Data extracted from a collection:
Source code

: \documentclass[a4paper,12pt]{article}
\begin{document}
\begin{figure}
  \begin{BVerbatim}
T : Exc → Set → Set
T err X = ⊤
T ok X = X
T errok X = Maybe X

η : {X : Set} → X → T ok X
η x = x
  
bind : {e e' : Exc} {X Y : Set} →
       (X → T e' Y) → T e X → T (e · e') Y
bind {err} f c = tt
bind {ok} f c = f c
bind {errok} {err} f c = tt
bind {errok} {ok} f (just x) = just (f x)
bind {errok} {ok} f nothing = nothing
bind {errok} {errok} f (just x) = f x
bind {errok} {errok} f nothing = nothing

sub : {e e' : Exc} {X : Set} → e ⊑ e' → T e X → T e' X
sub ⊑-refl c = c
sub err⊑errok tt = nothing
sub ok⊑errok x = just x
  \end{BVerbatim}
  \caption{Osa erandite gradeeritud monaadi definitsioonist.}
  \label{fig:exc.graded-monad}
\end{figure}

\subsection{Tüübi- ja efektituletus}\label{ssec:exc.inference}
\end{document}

Problem:
Reproduce the full set of records precisely.

Response to the exercise:
Source code

: \documentclass[a4paper,12pt]{article}
\begin{document}
\begin{figure}
  \begin{BVerbatim}
T : Exc → Set → Set
T err X = ⊤
T ok X = X
T errok X = Maybe X

η : {X : Set} → X → T ok X
η x = x
  
bind : {e e' : Exc} {X Y : Set} →
       (X → T e' Y) → T e X → T (e · e') Y
bind {err} f c = tt
bind {ok} f c = f c
bind {errok} {err} f c = tt
bind {errok} {ok} f (just x) = just (f x)
bind {errok} {ok} f nothing = nothing
bind {errok} {errok} f (just x) = f x
bind {errok} {errok} f nothing = nothing

sub : {e e' : Exc} {X : Set} → e ⊑ e' → T e X → T e' X
sub ⊑-refl c = c
sub err⊑errok tt = nothing
sub ok⊑errok x = just x
  \end{BVerbatim}
  \caption{Osa erandite gradeeritud monaadi definitsioonist.}
  \label{fig:exc.graded-monad}
\end{figure}

\subsection{Tüübi- ja efektituletus}\label{ssec:exc.inference}
\end{document}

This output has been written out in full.